The media is also at fault when it portrays Urban areas as modern India. An identifiable shift in media coverage has occurred, with rural areas increasingly losing weight to urban areas on this balance of scales. Rarely does news covering the lives of rural people appear in mainstream newspaper and T.V. channels. Often the ones that do appear are either based on superstitious beliefs, or famine relief. The possible solution in my view is the empowerment of the rural population with journalistic skills. The canons of journalism such as fair and balanced reporting may be compromised in this approach, but certainly the voice that will emerge will be awe inspiring. More importantly, rural people would be able to fill in the communication void existing due to lack of interest showed by mainstream media.
It is also unfortunate that our fourth estate has gone corrupt in its function of a watchdog.
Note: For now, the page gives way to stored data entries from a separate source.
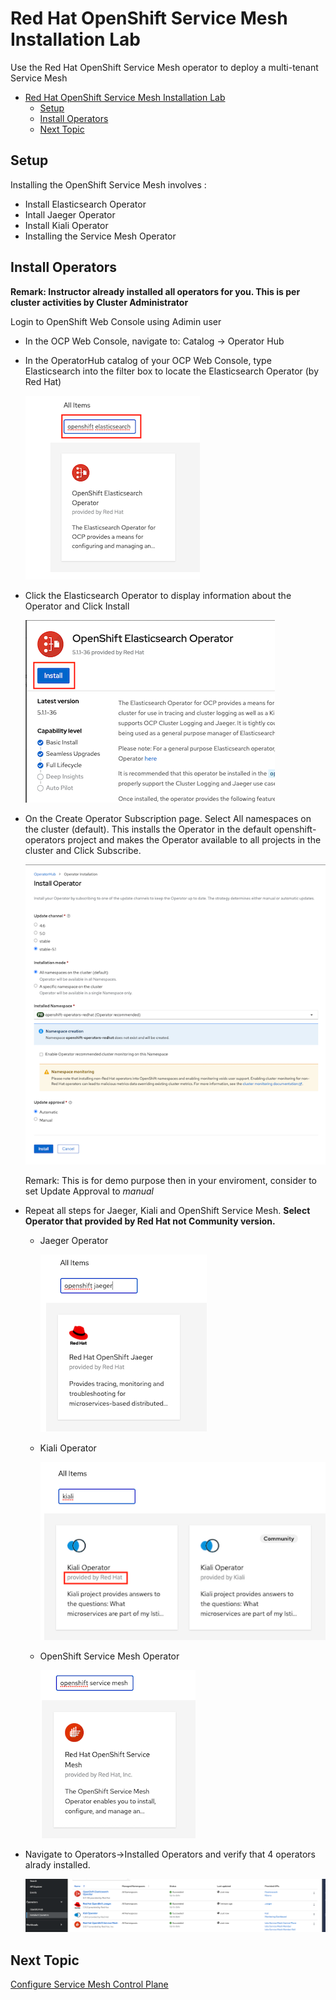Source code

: # Red Hat OpenShift Service Mesh Installation Lab

Use the Red Hat OpenShift Service Mesh operator to deploy a multi-tenant Service Mesh

<!-- TOC -->

- [Red Hat OpenShift Service Mesh Installation Lab](#red-hat-openshift-service-mesh-installation-lab)
  - [Setup](#setup)
  - [Install Operators](#install-operators)
  - [Next Topic](#next-topic)

<!-- /TOC -->

## Setup

Installing the OpenShift Service Mesh involves :

* Install Elasticsearch Operator
* Intall Jaeger Operator
* Install Kiali Operator
* Installing the Service Mesh Operator

## Install Operators

**Remark: Instructor already installed all operators for you. This is per cluster activities by Cluster Administrator**


Login to OpenShift Web Console using Adimin user
* In the OCP Web Console, navigate to: Catalog -> Operator Hub
* In the OperatorHub catalog of your OCP Web Console, type Elasticsearch into the filter box to locate the Elasticsearch Operator (by Red Hat)
  
  ![ElasticSearch Operator](../images/elastic-operator.png)

* Click the Elasticsearch Operator to display information about the Operator and Click Install
  
  ![Install ElasticSearch Operator](../images/install-elastic-operator.png)

* On the Create Operator Subscription page. Select All namespaces on the cluster (default). This installs the Operator in the default openshift-operators project and makes the Operator available to all projects in the cluster and Click Subscribe. 
  
  ![Subscribe ElasticSearch Operator](../images/subscribe-elastic-operator.png)

  Remark: This is for demo purpose then in your enviroment, consider to set Update Approval to *manual*
<!-- * The Subscription Overview page displays the Elasticsearch Operator’s installation progress. Following screen show Elasticsearch oprator installed.
     ![ElasticSearch Operator Inatalled](../images/complete-elastic-operator.png) -->
* Repeat all steps for Jaeger, Kiali and OpenShift Service Mesh. **Select Operator that provided by Red Hat not Community version.**
  -  Jaeger Operator
  
     ![Jaeger Operator](../images/jaeger-operator.png)

  -  Kiali Operator
  
     ![Kiali Operator](../images/kiali-operator.png)

  -  OpenShift Service Mesh Operator
  
     ![OpenShift Service Mesh Operator](../images/openshift-service-mesh-operator.png)

* Navigate to Operators->Installed Operators and verify that 4 operators alrady installed.
  
     ![Operators Installed](../images/installed-operators.png)

## Next Topic
[Configure Service Mesh Control Plane](./01-install-service-mesh.md)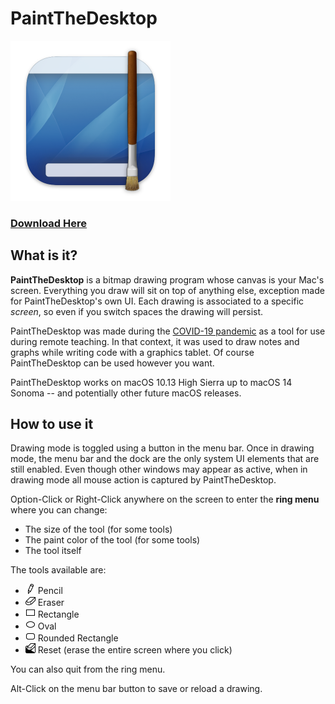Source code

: # PaintTheDesktop

<img src="PaintTheDesktop/Assets.xcassets/AppIcon.appiconset/AppIcon_3_512.png" width=256>

### **[Download Here](https://github.com/shysaur/PaintTheDesktop/releases)**

## What is it?

**PaintTheDesktop** is a bitmap drawing program whose canvas is your Mac's screen.
Everything you draw will sit on top of anything else, exception made for PaintTheDesktop's own UI.
Each drawing is associated to a specific *screen*, so even if you switch spaces
the drawing will persist.

PaintTheDesktop was made during the [COVID-19 pandemic](https://en.wikipedia.org/wiki/COVID-19_pandemic)
as a tool for use during remote teaching. In that context, it was used to draw notes 
and graphs while writing code with a graphics tablet. Of course PaintTheDesktop can be used
however you want.

PaintTheDesktop works on macOS 10.13 High Sierra up to macOS 14 Sonoma -- and potentially
other future macOS releases.

## How to use it

Drawing mode is toggled using a button in the menu bar. Once in drawing
mode, the menu bar and the dock are the only system UI elements that are still
enabled. Even though other windows may appear as active, when in drawing mode
all mouse action is captured by PaintTheDesktop.

Option-Click or Right-Click anywhere on the screen to enter the **ring menu** where you can
change:

 - The size of the tool (for some tools)
 - The paint color of the tool (for some tools)
 - The tool itself
 
The tools available are:

 - <img src="PaintTheDesktop/Assets.xcassets/PTDToolIconPencil.imageset/PTDToolIconPencil@2x-1.png" width=16> Pencil
 - <img src="PaintTheDesktop/Assets.xcassets/PTDToolIconEraser.imageset/PTDToolIconEraser@2x-1.png" width=16> Eraser
 - <img src="PaintTheDesktop/Assets.xcassets/PTDToolIconRectangle.imageset/PTDToolIconRectangle@2x-1.png" width=16> Rectangle
 - <img src="PaintTheDesktop/Assets.xcassets/PTDToolIconOval.imageset/PTDToolIconOval@2x-1.png" width=16> Oval
 - <img src="PaintTheDesktop/Assets.xcassets/PTDToolIconRoundRect.imageset/PTDToolIconRoundRect@2x-1.png" width=16> Rounded Rectangle
 - <img src="PaintTheDesktop/Assets.xcassets/PTDToolIconReset.imageset/PTDToolIconReset@2x-1.png" width=16> Reset (erase the entire screen where you click)
 
You can also quit from the ring menu.
 
Alt-Click on the menu bar button to save or reload a drawing.
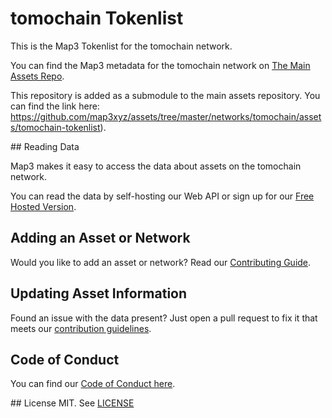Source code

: 
# tomochain Tokenlist

This is the Map3 Tokenlist for the tomochain network.

You can find the Map3 metadata for the tomochain network on [The Main Assets Repo](https://github.com/map3xyz/assets/tree/master/networks/tomochain).

This repository is added as a submodule to the main assets repository. You can find the link here: https://github.com/map3xyz/assets/tree/master/networks/tomochain/assets/tomochain-tokenlist).

## Reading Data

Map3 makes it easy to access the data about assets on the tomochain network. 

You can read the data by self-hosting our Web API or sign up for our [Free Hosted Version](https://map3.xyz).

## Adding an Asset or Network 

Would you like to add an asset or network? Read our [Contributing Guide](https://github.com/map3xyz/assets/tree/master/docs/CONTRIBUTING.md).

## Updating Asset Information

Found an issue with the data present? Just open a pull request to fix it that meets our [contribution guidelines](https://github.com/map3xyz/assets/tree/master/docs/CONTRIBUTING.md).

## Code of Conduct
You can find our [Code of Conduct here](https://github.com/map3xyz/assets/tree/master/docs/CODE_OF_CONDUCT.md).

## License
MIT. See [LICENSE](LICENSE)
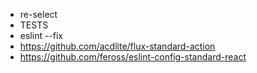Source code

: 
* re-select
* TESTS
* eslint --fix
* https://github.com/acdlite/flux-standard-action
* https://github.com/feross/eslint-config-standard-react
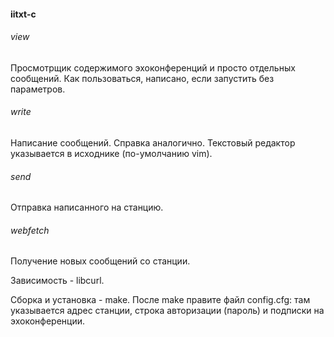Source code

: #### iitxt-c
###### view
Просмотрщик содержимого эхоконференций и просто отдельных сообщений. Как пользоваться, написано, если запустить без параметров.

###### write
Написание сообщений. Справка аналогично. Текстовый редактор указывается в исходнике (по-умолчанию vim).

###### send
Отправка написанного на станцию.

###### webfetch
Получение новых сообщений со станции.

Зависимость - libcurl.

Сборка и установка - make. После make правите файл config.cfg: там указывается адрес станции, строка авторизации (пароль) и подписки на эхоконференции.
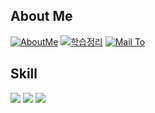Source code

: ## About Me
[![AboutMe](https://img.shields.io/badge/AboutMe-000000?style=flat-square&logo=Notion&logoColor=white)](https://www.notion.so/Bae-Seonghyun-6b23279b4a154a1681ad47c442f05af5?pvs=4)
[![학습정리](https://img.shields.io/badge/StudyNotes-888888?style=flat-square&logo=Notion&logoColor=white)](https://sprinkle-hoodie-0e3.notion.site/a7eb0c572eb0448e830cd992b7724dac?pvs=4)
[![Mail To](https://img.shields.io/badge/Mail-EA4335?style=flat-square&logo=Gmail&logoColor=white)](mailto:xfile6912@naver.com)
<br>

## Skill
<img src="https://img.shields.io/badge/C-A8B9CC?style=flat-square&logo=C&logoColor=white"/> <img src="https://img.shields.io/badge/C++-000000?style=flat&logo=c%2B%2B"/>
<img src="https://img.shields.io/badge/JAVA-007396?style=flat-square&logo=Java&logoColor=white"/>
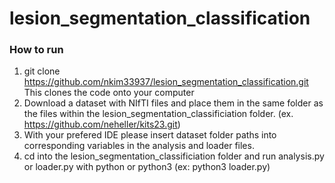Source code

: # lesion_segmentation_classification


### How to run

1. git clone https://github.com/nkim33937/lesion_segmentation_classification.git This clones the code onto your computer
2. Download a dataset with NIfTI files and place them in the same folder as the files within the lesion_segmentation_classificiation folder. (ex. https://github.com/neheller/kits23.git)
3. With your prefered IDE please insert dataset folder paths into corresponding variables in the analysis and loader files.
4. cd into the lesion_segmentation_classificiation folder and run analysis.py or loader.py with python or python3 (ex: python3 loader.py)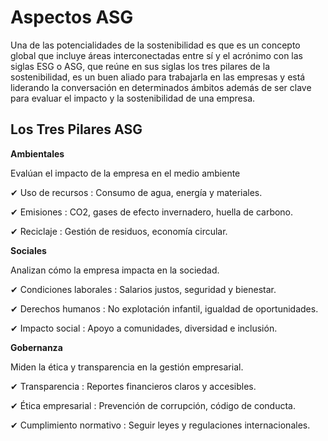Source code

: # Aspectos ASG


Una de las potencialidades de la sostenibilidad es que es un concepto global que incluye áreas interconectadas entre sí y
el acrónimo con las siglas ESG o ASG, que reúne en sus siglas los tres pilares de la sostenibilidad, es un buen aliado para trabajarla en las empresas y está liderando la conversación en determinados ámbitos además de  ser clave para evaluar el impacto y la sostenibilidad de una empresa.

## Los Tres Pilares ASG

 
  
  
**Ambientales**


Evalúan el impacto de la empresa en el medio ambiente


✔ Uso de recursos : Consumo de agua, energía y materiales.


✔ Emisiones : CO2, gases de efecto invernadero, huella de carbono.


✔ Reciclaje : Gestión de residuos, economía circular.


**Sociales**


Analizan cómo la empresa impacta en la sociedad.


✔ Condiciones laborales : Salarios justos, seguridad y bienestar.


✔ Derechos humanos : No explotación infantil, igualdad de oportunidades.


✔ Impacto social : Apoyo a comunidades, diversidad e inclusión.


**Gobernanza**

Miden la ética y transparencia en la gestión empresarial.

✔ Transparencia : Reportes financieros claros y accesibles.


✔ Ética empresarial : Prevención de corrupción, código de conducta.


✔ Cumplimiento normativo : Seguir leyes y regulaciones internacionales.

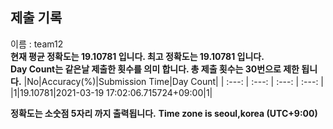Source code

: 


  
## 제출 기록  
이름 : team12  
**현재 평균 정확도는 19.10781 입니다. 최고 정확도는 19.10781 입니다.**  
**Day Count는 같은날 제출한 횟수를 의미 합니다. 총 제출 횟수는 30번으로 제한 됩니다.**
|No|Accuracy(%)|Submission Time|Day Count|
| :---: | :---: | :---: | :---: |
|1|19.10781|2021-03-19 17:02:06.715724+09:00|1|


**정확도는 소숫점 5자리 까지 출력됩니다.**
**Time zone is seoul,korea (UTC+9:00)**
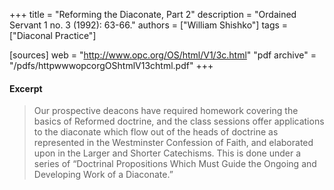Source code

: +++
title = "Reforming the Diaconate, Part 2"
description = "Ordained Servant 1 no. 3 (1992): 63-66."
authors = ["William Shishko"]
tags = ["Diaconal Practice"]

[sources]
web = "http://www.opc.org/OS/html/V1/3c.html"
"pdf archive" = "/pdfs/httpwwwopcorgOShtmlV13chtml.pdf"
+++

#### Excerpt

> Our prospective deacons have required homework covering the basics of Reformed doctrine, and the class sessions offer applications to the diaconate which flow out of the heads of doctrine as represented in the Westminster Confession of Faith, and elaborated upon in the Larger and Shorter Catechisms. This is done under a series of “Doctrinal Propositions Which Must Guide the Ongoing and Developing Work of a Diaconate.”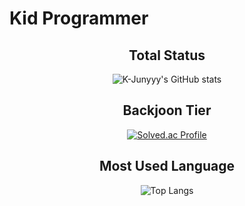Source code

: # Kid Programmer

<div align="center">
  
## Total Status
![K-Junyyy's GitHub stats](https://github-readme-stats.vercel.app/api?username=Kidprogramer1039&show_icons=true&theme=tokyonight)

## Backjoon Tier
[![Solved.ac Profile](http://mazassumnida.wtf/api/generate_badge?boj=bnpo5231)](https://solved.ac/bnpo5231)

## Most Used Language
![Top Langs](https://github-readme-stats.vercel.app/api/top-langs/?username=Kidprogramer1039&layout=compact&theme=tokyonight)
</div>
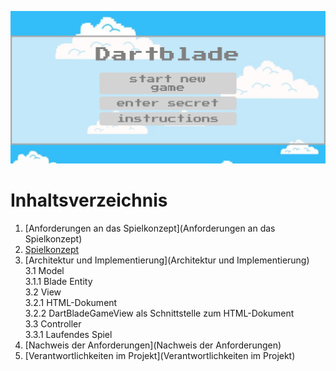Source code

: ![IMG_2221](uploads/d8a5a9be0064638da14eeb15e4371ece/IMG_2221.jpg)

# Inhaltsverzeichnis

1. [Anforderungen an das Spielkonzept](Anforderungen an das Spielkonzept)
2. [Spielkonzept](Spielkonzept)
3. [Architektur und Implementierung](Architektur und Implementierung)  
   3.1 Model  
   3.1.1 Blade Entity  
   3.2 View  
   3.2.1 HTML-Dokument  
   3.2.2 DartBladeGameView als Schnittstelle zum HTML-Dokument  
   3.3 Controller  
   3.3.1 Laufendes Spiel  
4. [Nachweis der Anforderungen](Nachweis der Anforderungen)
5. [Verantwortlichkeiten im Projekt](Verantwortlichkeiten im Projekt)


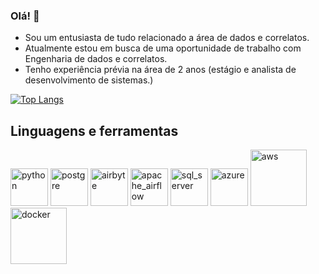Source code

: ### Olá! :snake:

- Sou um entusiasta de tudo relacionado a área de dados e correlatos.
- Atualmente estou em busca de uma oportunidade de trabalho com Engenharia de dados e correlatos.
- Tenho experiência prévia na área de 2 anos (estágio e analista de desenvolvimento de sistemas.)


[![Top Langs](https://github-readme-stats.vercel.app/api/top-langs/?username=Krisalyd&layout=compact&langs_count=10)](https://github.com/Krisalyd/github-readme-stats)

## Linguagens e ferramentas


[<img alt="python" width="60px" src="https://upload.wikimedia.org/wikipedia/commons/thumb/c/c3/Python-logo-notext.svg/1200px-Python-logo-notext.svg.png">](https://www.python.org) [<img alt="postgre" width="60px" src="https://upload.wikimedia.org/wikipedia/commons/thumb/2/29/Postgresql_elephant.svg/1200px-Postgresql_elephant.svg.png">](https://www.postgresql.org) [<img alt="airbyte" width="60px" src="https://cf.appdrag.com/dashboard-openvm-clo-b2d42c/uploads/airbyte-1613152137-dKaX.png">](https://airbyte.com) [<img alt="apache_airflow" width="60px" src="https://static-00.iconduck.com/assets.00/airflow-icon-512x512-tpr318yf.png">](https://airflow.apache.org) [<img alt="sql_server" width="60px" src="https://www.freeiconspng.com/thumbs/sql-server-icon-png/sql-server-icon-png-1.png">](https://www.microsoft.com/pt-br/sql-server/sql-server-2019) [<img alt="azure" width="60px" src="https://upload.wikimedia.org/wikipedia/commons/thumb/f/fa/Microsoft_Azure.svg/1200px-Microsoft_Azure.svg.png">](https://azure.microsoft.com/pt-br/) [<img alt="aws" width="90px" src="https://boanoticia.org.br/wp-content/uploads/2021/01/aws-logo.png">](https://aws.amazon.com/pt/) [<img alt="docker" width="90px" src="https://www.docker.com/wp-content/uploads/2022/03/vertical-logo-monochromatic.png">](https://www.docker.com)


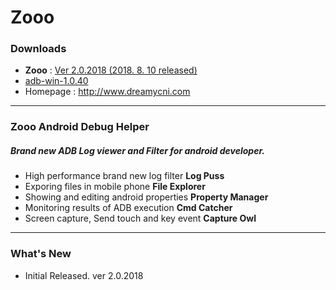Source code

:# Zooo
### Downloads
* **Zooo** : [Ver 2.0.2018 (2018. 8. 10 released)](https://github.com/dreamycni/Zooo/raw/master/Zooo_v2.0.2018_R6721_180810.zip)
* [adb-win-1.0.40](https://github.com/dreamycni/Zooo/raw/master/adb-win-1.0.40.zip)
* Homepage : http://www.dreamycni.com

- - -
### Zooo Android Debug Helper
##### Brand new ADB Log viewer and Filter for android developer.

* High performance brand new log filter **Log Puss**
* Exporing files in mobile phone **File Explorer**
* Showing and editing android properties **Property Manager**
* Monitoring results of ADB execution **Cmd Catcher**
* Screen capture, Send touch and key event **Capture Owl**

- - -
### What's New
* Initial Released. ver 2.0.2018

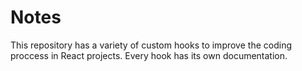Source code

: # Notes

This repository has a variety of custom hooks to improve the coding proccess in React projects.
Every hook has its own documentation.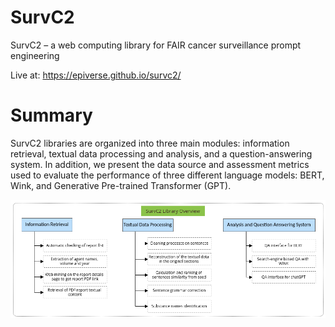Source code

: # SurvC2
SurvC2 – a web computing library for FAIR cancer surveillance prompt engineering

Live at: https://epiverse.github.io/survc2/

# Summary
SurvC2 libraries are organized into three main modules: information retrieval, textual data processing and analysis, and a question-answering system. In addition, we present the data source and assessment metrics used to evaluate the performance of three different language models: BERT, Wink, and Generative Pre-trained Transformer (GPT).

<img src="pipeline.png" />
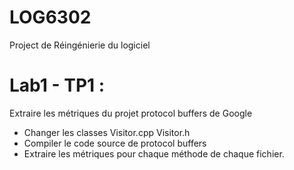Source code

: # LOG6302
Project de Réingénierie du logiciel

# Lab1 - TP1 :
Extraire les métriques du projet protocol buffers de Google
 - Changer les classes Visitor.cpp Visitor.h 
 - Compiler le code source de protocol buffers
 - Extraire les métriques pour chaque méthode de chaque fichier.
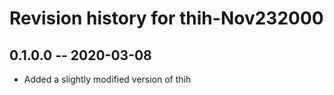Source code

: # Revision history for thih-Nov232000

## 0.1.0.0 -- 2020-03-08

* Added a slightly modified version of thih
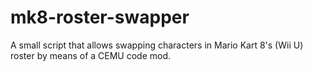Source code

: # mk8-roster-swapper
 A small script that allows swapping characters in Mario Kart 8's (Wii U) roster by means of a CEMU code mod.
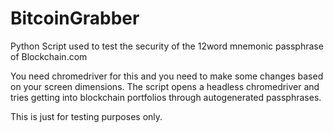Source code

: # BitcoinGrabber
Python Script used to test the security of the 12word mnemonic passphrase of Blockchain.com

You need chromedriver for this and you need to make some changes based on your screen dimensions.
The script opens a headless chromedriver and tries getting into blockchain portfolios through autogenerated passphrases.

This is just for testing purposes only.

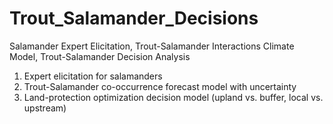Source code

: # Trout_Salamander_Decisions
Salamander Expert Elicitation, Trout-Salamander Interactions Climate Model, Trout-Salamander Decision Analysis

1. Expert elicitation for salamanders
2. Trout-Salamander co-occurrence forecast model with uncertainty
3. Land-protection optimization decision model (upland vs. buffer, local vs. upstream) 

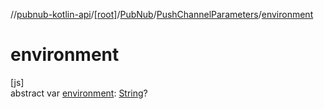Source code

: //[pubnub-kotlin-api](../../../../index.md)/[[root]](../../index.md)/[PubNub](../index.md)/[PushChannelParameters](index.md)/[environment](environment.md)

# environment

[js]\
abstract var [environment](environment.md): [String](https://kotlinlang.org/api/latest/jvm/stdlib/kotlin/-string/index.html)?
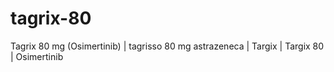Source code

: # tagrix-80
Tagrix 80 mg (Osimertinib) | tagrisso 80 mg astrazeneca | Targix | Targix 80 | Osimertinib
Occasional sparks of brilliance do show in events like the Jessica Lal campaign, but by and large topics like environment, global warming, wildlife depletion and governmental misdemeanor in saving them seldom get front page space. The fundamental dilemma that persists in the Indian media scenario today is the disfiguration of its role as a social crusader by strong forces of market economics. Thus the newspaper is now a commodity and the daily news bulletin a product, to be bought by consumers and sold by media retailers. Media cannot be treated as any other profession simply because no other profession has gained the respect as the Fourth Estate of democracy. The only way that the media can be made to wake up to this reality is through putting pressure on it by citizens. Just as the media informs public opinion, so does public opinion influence media decisions. Demanding for news pertaining to the environment or wildlife is as simple as the process can get. Ample forums like blogs, letters to the editors, citizen journalism are present to bring forth this demand.
What I have envisioned is what I try to practice in my life. The institution of the Parliament has not only wide powers within its ambit but also has wide responsibilities on its shoulders. However in the milieu of life we often forget that a democracy in its very essence is a system of checks and balances. Many times this system falters and all of us whether we are judges, lawyers, journalists, parliamentarians, engineers, rickshaw pullers, shop owners or farmers have the collective responsibility to support it. My journey as a student has just started, in the baby step I took from my college to the Parliament.